**Work task**
From the entries that follow, extract each line holding the string "filter".

(Dataset entries)
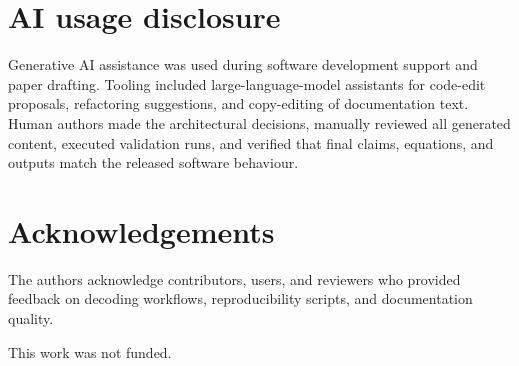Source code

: \documentclass[
]{article}
\begin{document}
\section{AI usage disclosure}\label{ai-usage-disclosure}

Generative AI assistance was used during software development support
and paper drafting. Tooling included large-language-model assistants for
code-edit proposals, refactoring suggestions, and copy-editing of
documentation text. Human authors made the architectural decisions,
manually reviewed all generated content, executed validation runs, and
verified that final claims, equations, and outputs match the released
software behaviour.

\section{Acknowledgements}\label{acknowledgements}

The authors acknowledge contributors, users, and reviewers who provided
feedback on decoding workflows, reproducibility scripts, and
documentation quality.

This work was not funded.

\renewcommand\refname{References}

\end{document}
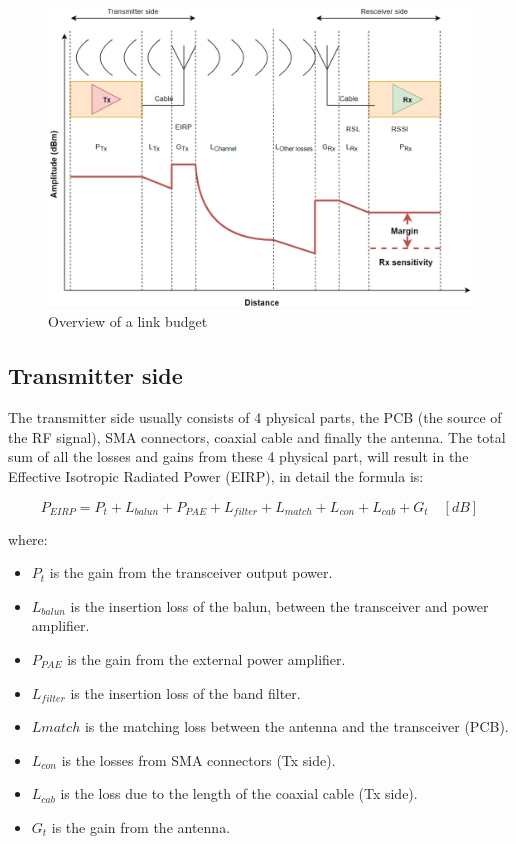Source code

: \begin{figure}[h]
\centering
\hspace*{-2cm}
\includegraphics[scale=0.70]{figures/LinkBudgetOverview.PNG}
\caption{Overview of a link budget}
\end{figure}

\newpage

\subsection{Transmitter side}
The transmitter side usually consists of 4 physical parts, the PCB (the source of the RF signal), SMA connectors, coaxial cable and finally the antenna. The total sum of all the losses and gains from these 4 physical part, will result in the Effective Isotropic Radiated Power (EIRP), in detail the formula is:

\begin{equation}
   P_{EIRP} = P_t+L_{balun}+P_{PAE}+L_{filter}+L_{match}+L_{con}+L_{cab}+G_{t} \quad [dB]
\end{equation}

where:

\begin{itemize}
    \item $P_t$ is the gain from the transceiver output power.
    \item $L_{balun}$ is the insertion loss of the balun, between the transceiver and power amplifier.
    \item $P_{PAE}$ is the gain from the external power amplifier.
    \item $L_{filter}$ is the insertion loss of the band filter.
    \item $L{match}$ is the matching loss between the antenna and the transceiver (PCB).
    \item $L_{con}$ is the losses from SMA connectors (Tx side).
    \item $L_{cab}$ is the loss due to the length of the coaxial cable (Tx side).
    \item $G_{t}$ is the gain from the antenna.
\end{itemize}

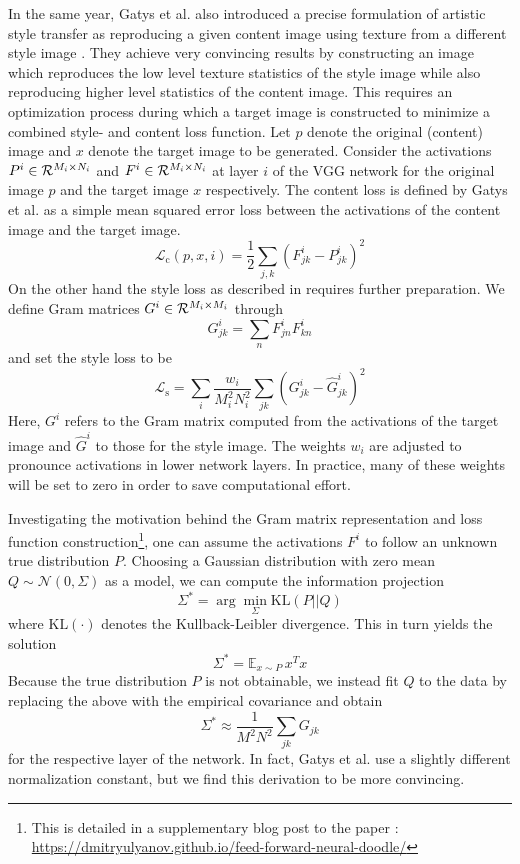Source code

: 
In the same year, Gatys et al. also introduced a precise formulation of artistic style transfer as reproducing a given content image using texture from a different style image \cite{gatys2015neural}. They achieve very convincing results by constructing an image which reproduces the low level texture statistics of the style image while also reproducing higher level statistics of the content image. 
This requires an optimization process during which a target image is constructed to minimize a combined style- and content loss function.
Let \(p\) denote the original (content) image and \(x\) denote the target image to be generated. 
Consider the activations \(P^i\in \mathcal{R}^{M_i\times N_i}\) and \(F^i\in \mathcal{R}^{M_i\times N_i}\) at layer \(i\) of the VGG network for the original image \(p\) and the target image \(x\) respectively.
The content loss is defined by Gatys et al. as a simple mean squared error loss between the activations of the content image and the target image.
\[\mathcal{L}_\text{c}(p,x,i) = \frac{1}{2}\sum_{j,k} (F^i_{jk}-P^i_{jk})^2\]
On the other hand the style loss as described in \cite{gatys2015texture} requires further preparation. We define Gram matrices \(G^i\in \mathcal{R}^{M_i\times M_i}\) through
\[G^i_{jk} = \sum_n F^i_{jn}F^i_{kn}\]
and set the style loss to be 
\[\mathcal{L}_\text{s} = \sum_i \frac{w_i}{M_i^2N_i^2} \sum_{jk} (G^i_{jk}-\hat G^i_{jk})^2\]
Here, \(G^i\) refers to the Gram matrix computed from the activations of the target image and \(\hat G^i\) to those for the style image. The weights \(w_i\) are adjusted to pronounce activations in lower network layers. In practice, many of these weights will be set to zero in order to save computational effort.

Investigating the motivation behind the Gram matrix representation and loss function construction\footnote{This is detailed in a supplementary blog post to the paper \cite{ulyanov2016texture}: \url{https://dmitryulyanov.github.io/feed-forward-neural-doodle/}}, one can assume the activations \(F^i\) to follow an unknown true distribution \(P\). Choosing a Gaussian distribution with zero mean \(Q\sim \mathcal{N}(0,\Sigma)\) as a model, we can compute the information projection
\[\Sigma^\ast = \arg\min_\Sigma \text{KL}(P||Q)\]
where \(\text{KL}(\cdot)\) denotes the Kullback-Leibler divergence. This in turn yields the solution
\[\Sigma^\ast = \mathbb{E}_{x\sim P} \,x^Tx\]
Because the true distribution \(P\) is not obtainable, we instead fit \(Q\) to the data by replacing the above with the empirical covariance and obtain
\[\Sigma^\ast \approx \frac{1}{M^2N^2} \sum_{jk} G_{jk}\]
for the respective layer of the network. In fact, Gatys et al. use a slightly different normalization constant, but we find this derivation to be more convincing.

**Exercise output**
   P_{EIRP} = P_t+L_{balun}+P_{PAE}+L_{filter}+L_{match}+L_{con}+L_{cab}+G_{t} \quad [dB]
    \item $L_{filter}$ is the insertion loss of the band filter.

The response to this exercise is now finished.